Problem requirements: Each line of the records must appear in your answer exactly, with no pictures.

======== Records provided ========

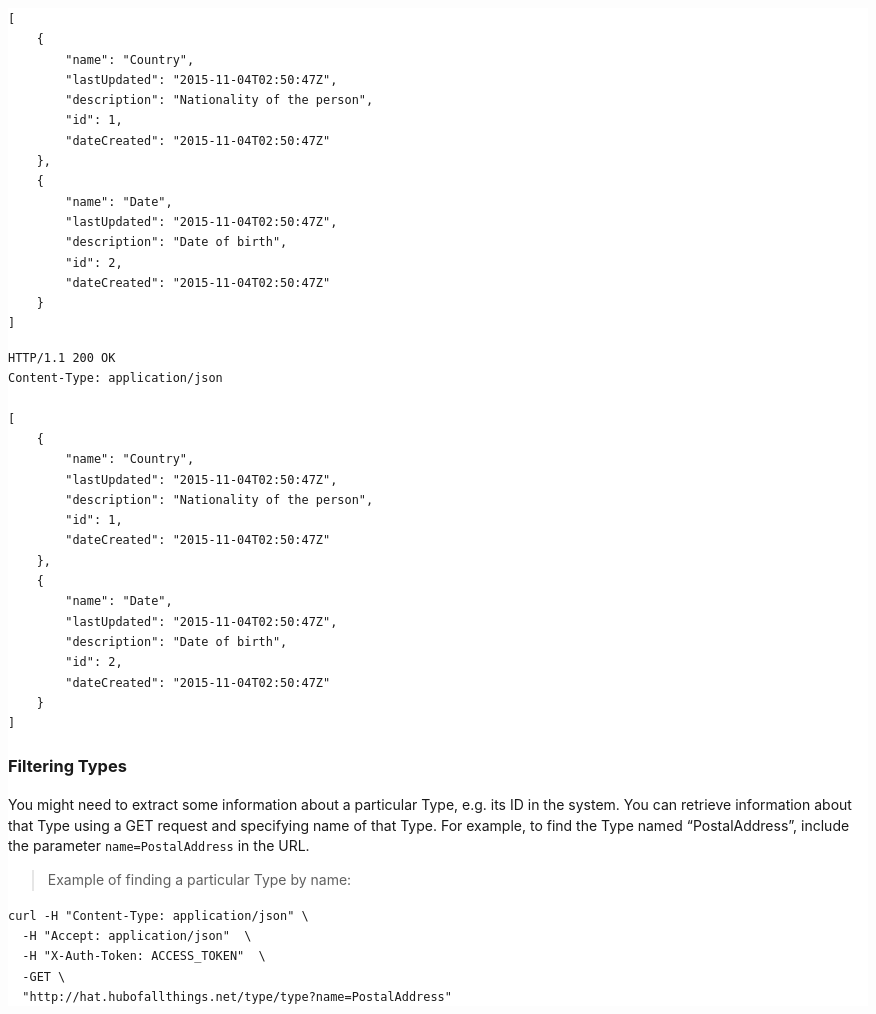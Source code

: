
 ``` shell
[
    {
        "name": "Country",
        "lastUpdated": "2015-11-04T02:50:47Z",
        "description": "Nationality of the person",
        "id": 1,
        "dateCreated": "2015-11-04T02:50:47Z"
    },
    {
        "name": "Date",
        "lastUpdated": "2015-11-04T02:50:47Z",
        "description": "Date of birth",
        "id": 2,
        "dateCreated": "2015-11-04T02:50:47Z"
    }
]
```

``` http
HTTP/1.1 200 OK
Content-Type: application/json

[
    {
        "name": "Country",
        "lastUpdated": "2015-11-04T02:50:47Z",
        "description": "Nationality of the person",
        "id": 1,
        "dateCreated": "2015-11-04T02:50:47Z"
    },
    {
        "name": "Date",
        "lastUpdated": "2015-11-04T02:50:47Z",
        "description": "Date of birth",
        "id": 2,
        "dateCreated": "2015-11-04T02:50:47Z"
    }
]
```

### Filtering Types

You might need to extract some information about a particular Type, e.g. its ID in the system. You can retrieve information about that Type using a GET request and specifying name of that Type. For example, to find the Type named “PostalAddress”, include the parameter `name=PostalAddress` in the URL.

> Example of finding a particular Type by name:

``` shell
curl -H "Content-Type: application/json" \
  -H "Accept: application/json"  \
  -H "X-Auth-Token: ACCESS_TOKEN"  \
  -GET \
  "http://hat.hubofallthings.net/type/type?name=PostalAddress"
```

========

Output below:
Source code

:
 ``` shell
[
    {
        "name": "Country",
        "lastUpdated": "2015-11-04T02:50:47Z",
        "description": "Nationality of the person",
        "id": 1,
        "dateCreated": "2015-11-04T02:50:47Z"
    },
    {
        "name": "Date",
        "lastUpdated": "2015-11-04T02:50:47Z",
        "description": "Date of birth",
        "id": 2,
        "dateCreated": "2015-11-04T02:50:47Z"
    }
]
```

``` http
HTTP/1.1 200 OK
Content-Type: application/json

[
    {
        "name": "Country",
        "lastUpdated": "2015-11-04T02:50:47Z",
        "description": "Nationality of the person",
        "id": 1,
        "dateCreated": "2015-11-04T02:50:47Z"
    },
    {
        "name": "Date",
        "lastUpdated": "2015-11-04T02:50:47Z",
        "description": "Date of birth",
        "id": 2,
        "dateCreated": "2015-11-04T02:50:47Z"
    }
]
```

### Filtering Types

You might need to extract some information about a particular Type, e.g. its ID in the system. You can retrieve information about that Type using a GET request and specifying name of that Type. For example, to find the Type named “PostalAddress”, include the parameter `name=PostalAddress` in the URL.

> Example of finding a particular Type by name:

``` shell
curl -H "Content-Type: application/json" \
  -H "Accept: application/json"  \
  -H "X-Auth-Token: ACCESS_TOKEN"  \
  -GET \
  "http://hat.hubofallthings.net/type/type?name=PostalAddress"
```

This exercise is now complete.